The controversy occurred when “Just Cookies,” a bakery with a lease in the Indianapolis City Market, refused to fill an order for cookies with rainbow sprinkles. The order was placed by the local university’s gay rights organization, to celebrate Coming-Out Day. (The owner—clearly not the sharpest knife in the drawer—said he had two young daughters and couldn’t fill the order because he needed to model “morality” for them. I’m not sure what is immoral about rainbow sprinkles, and the daughters turned out to be college-aged, which certainly didn’t help, but bigotry is seldom logical.)

The City of Indianapolis has a human rights ordinance, passed relatively recently, that prohibits discrimination based upon sexual orientation, and there was an immediate hue and cry, accompanied by lots of publicity featuring individuals leveling accusations of discrimination. The Mayor’s office promised to investigate whether the Ordinance had been violated. That in turn animated the usual suspects—the local unit of the American Family Association among them—to leap to the defense of the owner and his right to his religious beliefs. It seemed likely that the controversy would devolve into the usual name-calling and righteous indignation, allowing the right-wing to generate anti-gay hostility and ramp up their fundraising.

But then, the gay community and its allies did something politically brilliant.

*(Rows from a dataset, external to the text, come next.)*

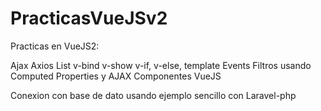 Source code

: # PracticasVueJSv2

 Practicas en VueJS2:

Ajax
Axios
List
v-bind
v-show
v-if, v-else, template
Events
Filtros usando Computed Properties y AJAX
Componentes VueJS

Conexion con base de dato usando ejemplo sencillo con Laravel-php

The sponsors of the Human Rights Ordinance and the presidents of two major gay rights organizations wrote a letter to the editor of the local paper. That letter made several points:

  • The Ordinance prohibits discrimination—for example, a refusal to sell cookies to gay groups or individuals.
  • The Ordinance does not—and constitutionally could not—require a business owner or individual to support a political cause with which he disagrees.
  • Just Cookies had never (to the authors knowledge) refused to sell cookies to gay people or groups; it had, however clumsily, declined to endorse a political position.
  • The authors strongly disagreed with the political position of the owner, but—echoing Voltaire—defended his right to hold that position. (To which they added the hope that those who disagreed with their advocacy of equality would be equally supportive of their rights.)

The letter was both legally correct and politically brilliant. The Indianapolis Star—never noted for a pro-gay-rights bias—ran a favorable front-page story and an editorial, the latter commending the gay community for its “graciousness.” Both the story and the editorial made the bigots look small and extreme. The electronic media followed suit. Rather than the typical “fringe vs. fringe” coverage such conflicts tend to generate, the gay community came out looking mainstream and reasonable, and the anti-gay activists were deprived of a favored tactic: accusing those of us who are pro-gay-rights of “religious bigotry.”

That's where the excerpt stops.